Collected data
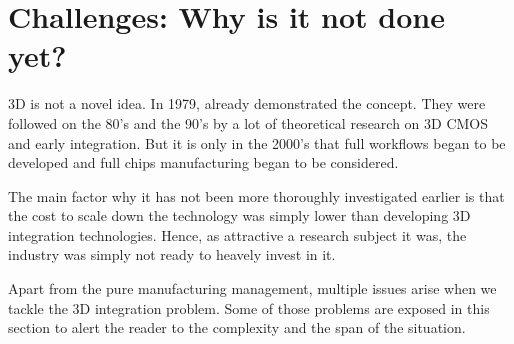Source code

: \documentclass[11pt,a4paper]{report} %
\theoremstyle{customdef}
\begin{document}

\chapter{Challenges: Why is it not done yet?}\label{chap:challenges}
3D is not a novel idea. In 1979, \citet{Geis1979} already demonstrated the concept.
They were followed on the 80's \citep{Akasaka1986, Colinge1981, Goeloe1981, Kawamura1983, Kunio1989, Nakano1984, Nishimura1987, Sugahara1986, Terui1983} and the 90's \citep{Neudeck1999, Saraswat1999, Strickland1998, Subramanian1998} by a lot of theoretical research on 3D CMOS and early integration.
But it is only in the 2000's \citep{Souri2000} that full workflows began to be developed and full chips manufacturing began to be considered.

The main factor why it has not been more thoroughly investigated earlier is that the cost to scale down the technology was simply lower than developing 3D integration technologies.
Hence, as attractive a research subject it was, the industry was simply not ready to heavely invest in it.

Apart from the pure manufacturing management, multiple issues arise when we tackle the 3D integration problem.
Some of those problems are exposed in this section to alert the reader to the complexity and the span of the situation.

\end{document}
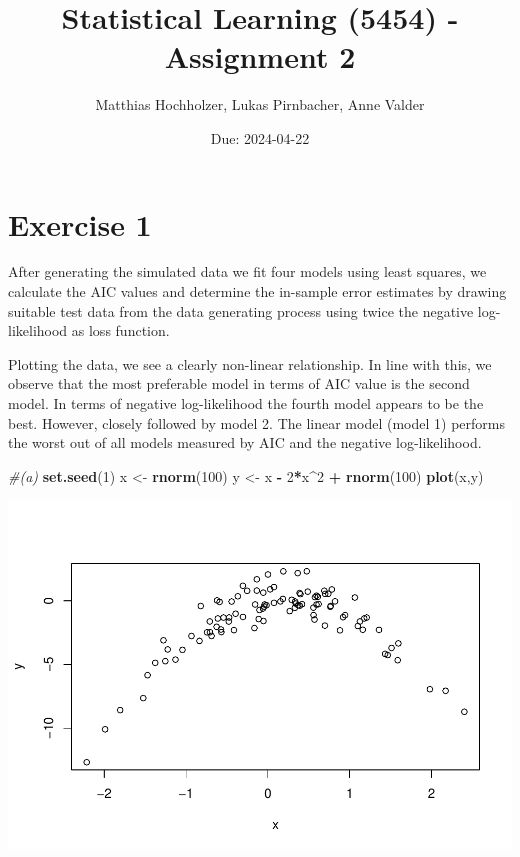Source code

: \documentclass[
]{article}
\title{Statistical Learning (5454) - Assignment 2}
\author{Matthias Hochholzer, Lukas Pirnbacher, Anne Valder}
\date{Due: 2024-04-22}
\newenvironment{Shaded}{\begin{snugshade}}{\end{snugshade}}
\newcommand{\CommentTok}[1]{\textcolor[rgb]{0.56,0.35,0.01}{\textit{#1}}}
\newcommand{\DecValTok}[1]{\textcolor[rgb]{0.00,0.00,0.81}{#1}}
\newcommand{\FunctionTok}[1]{\textcolor[rgb]{0.13,0.29,0.53}{\textbf{#1}}}
\newcommand{\NormalTok}[1]{#1}
\newcommand{\OtherTok}[1]{\textcolor[rgb]{0.56,0.35,0.01}{#1}}
\newcommand{\SpecialCharTok}[1]{\textcolor[rgb]{0.81,0.36,0.00}{\textbf{#1}}}
\begin{document}
\maketitle

\hypertarget{exercise-1}{%
\section{Exercise 1}\label{exercise-1}}

After generating the simulated data we fit four models using least
squares, we calculate the AIC values and determine the in-sample error
estimates by drawing suitable test data from the data generating process
using twice the negative log-likelihood as loss function.

Plotting the data, we see a clearly non-linear relationship. In line
with this, we observe that the most preferable model in terms of AIC
value is the second model. In terms of negative log-likelihood the
fourth model appears to be the best. However, closely followed by model
2. The linear model (model 1) performs the worst out of all models
measured by AIC and the negative log-likelihood.

\begin{Shaded}
\begin{Highlighting}[]
\CommentTok{\#(a)}
\FunctionTok{set.seed}\NormalTok{(}\DecValTok{1}\NormalTok{)}
\NormalTok{x }\OtherTok{\textless{}{-}} \FunctionTok{rnorm}\NormalTok{(}\DecValTok{100}\NormalTok{)}
\NormalTok{y }\OtherTok{\textless{}{-}}\NormalTok{ x }\SpecialCharTok{{-}} \DecValTok{2}\SpecialCharTok{*}\NormalTok{x}\SpecialCharTok{\^{}}\DecValTok{2} \SpecialCharTok{+} \FunctionTok{rnorm}\NormalTok{(}\DecValTok{100}\NormalTok{)}
\FunctionTok{plot}\NormalTok{(x,y)}
\end{Highlighting}
\end{Shaded}

\includegraphics{A2_files/figure-latex/unnamed-chunk-3-1.pdf}
\end{document}
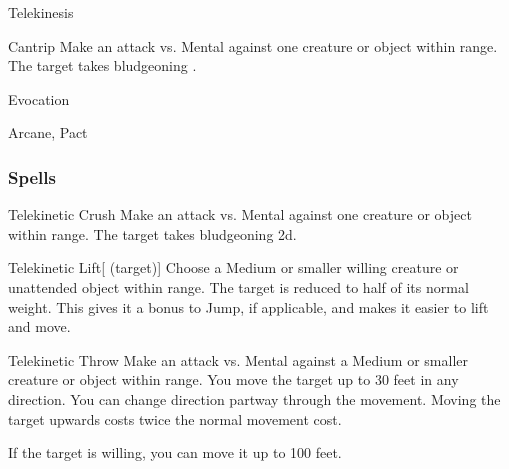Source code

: \newpage
\begin{spellsection}{Telekinesis}

\begin{spellheader}
\end{spellheader}


\begin{ability}{Cantrip}
Make an attack vs. Mental against one creature or object within \rngmed range.
\hit The target takes bludgeoning .
\end{ability}




 Evocation

 Arcane, Pact
\end{spellsection}


\subsubsection{Spells}


\begin{ability}[\nth{1}]{Telekinetic Crush}
Make an attack vs. Mental against one creature or object within \rngmed range.
\hit The target takes bludgeoning  \plus2d.
\end{ability}
\vspace{0.25em}



\begin{ability}[\nth{1}]{Telekinetic Lift}[ (target)]
Choose a Medium or smaller willing creature or unattended object within \rngclose range.
The target is reduced to half of its normal weight.
This gives it a  bonus to Jump, if applicable, and makes it easier to lift and move.
\end{ability}
\vspace{0.25em}



\begin{ability}[\nth{1}]{Telekinetic Throw}
Make an attack vs. Mental against a Medium or smaller creature or object within \rngmed range.
\hit You move the target up to 30 feet in any direction.
You can change direction partway through the movement.
Moving the target upwards costs twice the normal movement cost.

If the target is willing, you can move it up to 100 feet.
\end{ability}
\vspace{0.25em}



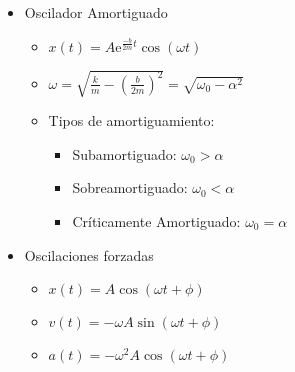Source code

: \documentclass[12pt,a4paper]{article}
\begin{document}
\begin{itemize}
\begin{multicols}{2}
\begin{itemize}
\[							\]
					\end{itemize}
				\end{multicols}
			\item Oscilador Amortiguado
				\begin{multicols}{2}
					\begin{itemize}
						\item $x(t) = A \mathrm{e}^{\frac{-b}{2m}t} \cos (\omega t)$
						\item $\omega = \sqrt{\frac{k}{m} - \left(\frac{b}{2m}\right)^{2}} = \sqrt{\omega_{0} - \alpha^{2}}$
						\item Tipos de amortiguamiento:
						\begin{itemize}
							\item Subamortiguado: $\omega_{0} > \alpha$
							\item Sobreamortiguado: $\omega_{0} < \alpha$
							\item Críticamente Amortiguado: $\omega_{0} = \alpha$
						\end{itemize}
					\end{itemize}
				\end{multicols}
			\item Oscilaciones forzadas
				\begin{multicols}{3}
					\begin{itemize}
						\item $x(t) = A \cos (\omega t + \phi)$
						\item $v(t) = - \omega A \sin (\omega t + \phi)$
						\item $a(t) = - \omega^{2} A \cos (\omega t + \phi)$
					\end{itemize}
				\end{multicols}
		\end{itemize}
\end{document}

* **Your instructions**
Copy all of the data above exactly. Leave out every picture.

* **Task answer**
Source code

: \documentclass[11pt,a4paper]{report} %
\theoremstyle{customdef}
\begin{document}

\chapter{Challenges: Why is it not done yet?}\label{chap:challenges}
3D is not a novel idea. In 1979, \citet{Geis1979} already demonstrated the concept.
They were followed on the 80's \citep{Akasaka1986, Colinge1981, Goeloe1981, Kawamura1983, Kunio1989, Nakano1984, Nishimura1987, Sugahara1986, Terui1983} and the 90's \citep{Neudeck1999, Saraswat1999, Strickland1998, Subramanian1998} by a lot of theoretical research on 3D CMOS and early integration.
But it is only in the 2000's \citep{Souri2000} that full workflows began to be developed and full chips manufacturing began to be considered.

The main factor why it has not been more thoroughly investigated earlier is that the cost to scale down the technology was simply lower than developing 3D integration technologies.
Hence, as attractive a research subject it was, the industry was simply not ready to heavely invest in it.

Apart from the pure manufacturing management, multiple issues arise when we tackle the 3D integration problem.
Some of those problems are exposed in this section to alert the reader to the complexity and the span of the situation.

\end{document}
Source code

: \documentclass[
]{article}
\title{Statistical Learning (5454) - Assignment 2}
\author{Matthias Hochholzer, Lukas Pirnbacher, Anne Valder}
\date{Due: 2024-04-22}
\newenvironment{Shaded}{\begin{snugshade}}{\end{snugshade}}
\newcommand{\CommentTok}[1]{\textcolor[rgb]{0.56,0.35,0.01}{\textit{#1}}}
\newcommand{\DecValTok}[1]{\textcolor[rgb]{0.00,0.00,0.81}{#1}}
\newcommand{\FunctionTok}[1]{\textcolor[rgb]{0.13,0.29,0.53}{\textbf{#1}}}
\newcommand{\NormalTok}[1]{#1}
\newcommand{\OtherTok}[1]{\textcolor[rgb]{0.56,0.35,0.01}{#1}}
\newcommand{\SpecialCharTok}[1]{\textcolor[rgb]{0.81,0.36,0.00}{\textbf{#1}}}
\begin{document}
\maketitle

\hypertarget{exercise-1}{%
\section{Exercise 1}\label{exercise-1}}

After generating the simulated data we fit four models using least
squares, we calculate the AIC values and determine the in-sample error
estimates by drawing suitable test data from the data generating process
using twice the negative log-likelihood as loss function.

Plotting the data, we see a clearly non-linear relationship. In line
with this, we observe that the most preferable model in terms of AIC
value is the second model. In terms of negative log-likelihood the
fourth model appears to be the best. However, closely followed by model
2. The linear model (model 1) performs the worst out of all models
measured by AIC and the negative log-likelihood.

\begin{Shaded}
\begin{Highlighting}[]
\CommentTok{\#(a)}
\FunctionTok{set.seed}\NormalTok{(}\DecValTok{1}\NormalTok{)}
\NormalTok{x }\OtherTok{\textless{}{-}} \FunctionTok{rnorm}\NormalTok{(}\DecValTok{100}\NormalTok{)}
\NormalTok{y }\OtherTok{\textless{}{-}}\NormalTok{ x }\SpecialCharTok{{-}} \DecValTok{2}\SpecialCharTok{*}\NormalTok{x}\SpecialCharTok{\^{}}\DecValTok{2} \SpecialCharTok{+} \FunctionTok{rnorm}\NormalTok{(}\DecValTok{100}\NormalTok{)}
\FunctionTok{plot}\NormalTok{(x,y)}
\end{Highlighting}
\end{Shaded}

\includegraphics{A2_files/figure-latex/unnamed-chunk-3-1.pdf}
\end{document}
Source code

: \newpage
\begin{spellsection}{Telekinesis}

\begin{spellheader}
\end{spellheader}


\begin{ability}{Cantrip}
Make an attack vs. Mental against one creature or object within \rngmed range.
\hit The target takes bludgeoning .
\end{ability}




 Evocation

 Arcane, Pact
\end{spellsection}


\subsubsection{Spells}


\begin{ability}[\nth{1}]{Telekinetic Crush}
Make an attack vs. Mental against one creature or object within \rngmed range.
\hit The target takes bludgeoning  \plus2d.
\end{ability}
\vspace{0.25em}



\begin{ability}[\nth{1}]{Telekinetic Lift}[ (target)]
Choose a Medium or smaller willing creature or unattended object within \rngclose range.
The target is reduced to half of its normal weight.
This gives it a  bonus to Jump, if applicable, and makes it easier to lift and move.
\end{ability}
\vspace{0.25em}



\begin{ability}[\nth{1}]{Telekinetic Throw}
Make an attack vs. Mental against a Medium or smaller creature or object within \rngmed range.
\hit You move the target up to 30 feet in any direction.
You can change direction partway through the movement.
Moving the target upwards costs twice the normal movement cost.

If the target is willing, you can move it up to 100 feet.
\end{ability}
\vspace{0.25em}



Source code

: \documentclass[12pt,a4paper]{article}
\begin{document}
\begin{itemize}
\begin{multicols}{2}
\begin{itemize}
\[							\]
					\end{itemize}
				\end{multicols}
			\item Oscilador Amortiguado
				\begin{multicols}{2}
					\begin{itemize}
						\item $x(t) = A \mathrm{e}^{\frac{-b}{2m}t} \cos (\omega t)$
						\item $\omega = \sqrt{\frac{k}{m} - \left(\frac{b}{2m}\right)^{2}} = \sqrt{\omega_{0} - \alpha^{2}}$
						\item Tipos de amortiguamiento:
						\begin{itemize}
							\item Subamortiguado: $\omega_{0} > \alpha$
							\item Sobreamortiguado: $\omega_{0} < \alpha$
							\item Críticamente Amortiguado: $\omega_{0} = \alpha$
						\end{itemize}
					\end{itemize}
				\end{multicols}
			\item Oscilaciones forzadas
				\begin{multicols}{3}
					\begin{itemize}
						\item $x(t) = A \cos (\omega t + \phi)$
						\item $v(t) = - \omega A \sin (\omega t + \phi)$
						\item $a(t) = - \omega^{2} A \cos (\omega t + \phi)$
					\end{itemize}
				\end{multicols}
		\end{itemize}
\end{document}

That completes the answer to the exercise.